* _Exercise_
Using the data below, copy each line that includes the word "assets".

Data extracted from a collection
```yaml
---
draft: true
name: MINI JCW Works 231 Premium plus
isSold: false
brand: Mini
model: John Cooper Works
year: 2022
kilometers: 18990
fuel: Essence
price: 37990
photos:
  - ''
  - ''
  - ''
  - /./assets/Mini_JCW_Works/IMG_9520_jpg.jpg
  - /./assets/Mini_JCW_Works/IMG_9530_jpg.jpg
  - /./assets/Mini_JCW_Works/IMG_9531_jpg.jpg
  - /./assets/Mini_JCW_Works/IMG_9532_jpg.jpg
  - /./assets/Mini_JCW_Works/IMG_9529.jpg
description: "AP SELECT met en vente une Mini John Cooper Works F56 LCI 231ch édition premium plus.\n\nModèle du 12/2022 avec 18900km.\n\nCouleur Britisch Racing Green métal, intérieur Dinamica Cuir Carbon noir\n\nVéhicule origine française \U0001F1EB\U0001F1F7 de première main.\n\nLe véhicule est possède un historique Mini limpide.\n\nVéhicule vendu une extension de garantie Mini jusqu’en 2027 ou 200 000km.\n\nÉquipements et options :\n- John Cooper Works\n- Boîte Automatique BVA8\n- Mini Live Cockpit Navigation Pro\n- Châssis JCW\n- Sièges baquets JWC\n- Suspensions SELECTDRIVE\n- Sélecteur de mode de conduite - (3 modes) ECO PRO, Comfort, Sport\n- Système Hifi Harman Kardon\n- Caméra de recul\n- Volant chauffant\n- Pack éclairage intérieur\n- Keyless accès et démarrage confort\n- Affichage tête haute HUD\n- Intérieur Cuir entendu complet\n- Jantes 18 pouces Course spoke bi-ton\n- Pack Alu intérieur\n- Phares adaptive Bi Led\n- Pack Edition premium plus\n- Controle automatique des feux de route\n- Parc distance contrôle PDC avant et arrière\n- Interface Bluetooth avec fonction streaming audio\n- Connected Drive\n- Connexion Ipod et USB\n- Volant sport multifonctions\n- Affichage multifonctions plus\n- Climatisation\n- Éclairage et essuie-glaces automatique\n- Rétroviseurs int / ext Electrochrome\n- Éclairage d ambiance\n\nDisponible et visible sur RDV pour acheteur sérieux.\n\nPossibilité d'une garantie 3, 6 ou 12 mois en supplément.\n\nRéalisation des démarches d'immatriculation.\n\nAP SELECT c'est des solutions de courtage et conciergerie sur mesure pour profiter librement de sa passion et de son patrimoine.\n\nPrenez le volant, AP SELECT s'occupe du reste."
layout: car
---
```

* _Output of the task_
  - /./assets/Mini_JCW_Works/IMG_9520_jpg.jpg
  - /./assets/Mini_JCW_Works/IMG_9530_jpg.jpg
  - /./assets/Mini_JCW_Works/IMG_9531_jpg.jpg
  - /./assets/Mini_JCW_Works/IMG_9532_jpg.jpg
  - /./assets/Mini_JCW_Works/IMG_9529.jpg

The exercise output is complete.